◆ **REQUIREMENT**: Copy, exactly and without additions, every line in the records below from the one holding "Since the qualitative" through the one holding "We hypothesized that", both ends included.

Top of RECORDS FOR THIS TASK

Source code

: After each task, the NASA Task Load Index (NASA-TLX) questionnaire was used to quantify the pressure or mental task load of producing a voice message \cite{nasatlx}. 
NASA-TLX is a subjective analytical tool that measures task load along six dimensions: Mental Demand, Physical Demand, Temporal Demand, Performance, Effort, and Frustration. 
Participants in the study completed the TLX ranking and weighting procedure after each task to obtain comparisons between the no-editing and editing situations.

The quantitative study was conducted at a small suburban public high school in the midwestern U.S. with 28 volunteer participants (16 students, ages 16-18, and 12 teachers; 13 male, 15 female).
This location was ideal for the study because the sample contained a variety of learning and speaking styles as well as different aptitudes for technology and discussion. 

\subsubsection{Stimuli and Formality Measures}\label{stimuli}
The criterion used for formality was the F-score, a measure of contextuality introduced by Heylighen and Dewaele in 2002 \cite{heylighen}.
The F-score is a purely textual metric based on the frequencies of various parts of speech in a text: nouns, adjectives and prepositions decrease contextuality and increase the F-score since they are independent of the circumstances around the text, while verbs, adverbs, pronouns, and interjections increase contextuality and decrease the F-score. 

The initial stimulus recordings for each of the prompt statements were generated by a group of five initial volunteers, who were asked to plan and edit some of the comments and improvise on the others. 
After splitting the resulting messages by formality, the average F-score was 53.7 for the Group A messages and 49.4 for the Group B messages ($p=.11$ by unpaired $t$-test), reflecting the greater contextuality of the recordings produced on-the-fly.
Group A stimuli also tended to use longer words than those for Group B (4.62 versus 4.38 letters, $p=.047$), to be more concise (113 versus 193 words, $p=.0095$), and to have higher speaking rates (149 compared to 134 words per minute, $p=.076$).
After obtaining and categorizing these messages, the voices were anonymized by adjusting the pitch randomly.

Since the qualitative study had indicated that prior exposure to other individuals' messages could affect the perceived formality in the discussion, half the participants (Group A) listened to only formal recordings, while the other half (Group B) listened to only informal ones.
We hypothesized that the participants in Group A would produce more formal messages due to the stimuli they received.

Bottom of RECORDS FOR THIS TASK
Top of RECORDS FOR THIS TASK

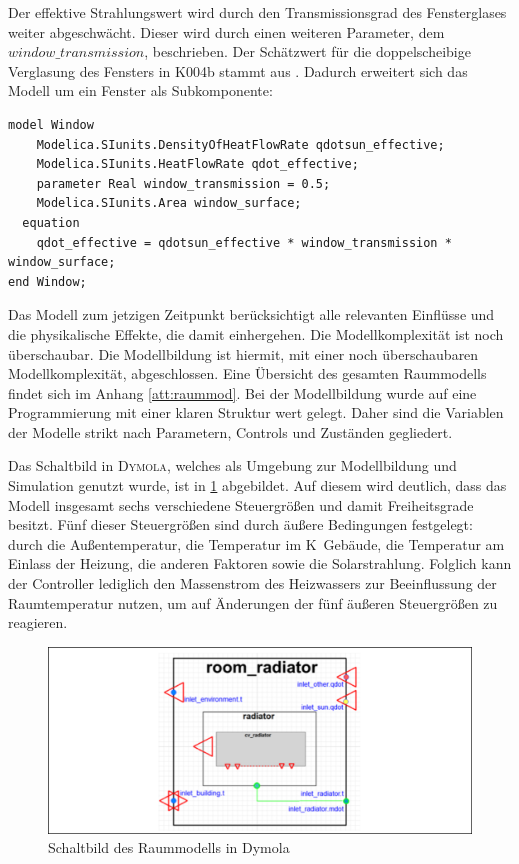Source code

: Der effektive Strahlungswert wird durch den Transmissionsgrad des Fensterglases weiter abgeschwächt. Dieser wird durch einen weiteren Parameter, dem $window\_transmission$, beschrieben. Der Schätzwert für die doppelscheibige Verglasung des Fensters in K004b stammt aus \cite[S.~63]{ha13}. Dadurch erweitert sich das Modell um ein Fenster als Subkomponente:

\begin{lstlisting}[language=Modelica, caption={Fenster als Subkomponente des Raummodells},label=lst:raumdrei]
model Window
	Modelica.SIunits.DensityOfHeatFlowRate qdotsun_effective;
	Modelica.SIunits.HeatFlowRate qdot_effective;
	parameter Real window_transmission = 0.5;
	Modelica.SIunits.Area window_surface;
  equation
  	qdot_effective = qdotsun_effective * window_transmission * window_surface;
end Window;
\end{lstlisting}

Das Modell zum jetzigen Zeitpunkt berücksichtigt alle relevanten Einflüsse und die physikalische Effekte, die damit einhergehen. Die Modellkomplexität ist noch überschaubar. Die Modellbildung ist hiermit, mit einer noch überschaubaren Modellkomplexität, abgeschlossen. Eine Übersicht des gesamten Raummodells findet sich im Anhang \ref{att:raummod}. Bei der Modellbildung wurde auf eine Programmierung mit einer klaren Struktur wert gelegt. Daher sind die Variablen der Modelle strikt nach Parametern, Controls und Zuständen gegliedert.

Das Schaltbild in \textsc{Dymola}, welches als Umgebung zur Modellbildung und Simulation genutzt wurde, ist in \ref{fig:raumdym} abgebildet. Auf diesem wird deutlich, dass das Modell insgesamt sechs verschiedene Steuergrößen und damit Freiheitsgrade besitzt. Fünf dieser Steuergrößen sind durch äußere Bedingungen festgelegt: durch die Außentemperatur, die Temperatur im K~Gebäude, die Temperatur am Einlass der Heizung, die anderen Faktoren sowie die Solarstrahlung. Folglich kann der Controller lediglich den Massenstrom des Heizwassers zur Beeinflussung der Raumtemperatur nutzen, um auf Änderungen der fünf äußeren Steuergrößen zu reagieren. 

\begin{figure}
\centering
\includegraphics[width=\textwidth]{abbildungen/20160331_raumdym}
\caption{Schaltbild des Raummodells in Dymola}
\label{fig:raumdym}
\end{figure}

Bottom of RECORDS FOR THIS TASK

◆ **RESULT OF THIS EXERCISE**:
Since the qualitative study had indicated that prior exposure to other individuals' messages could affect the perceived formality in the discussion, half the participants (Group A) listened to only formal recordings, while the other half (Group B) listened to only informal ones.
We hypothesized that the participants in Group A would produce more formal messages due to the stimuli they received.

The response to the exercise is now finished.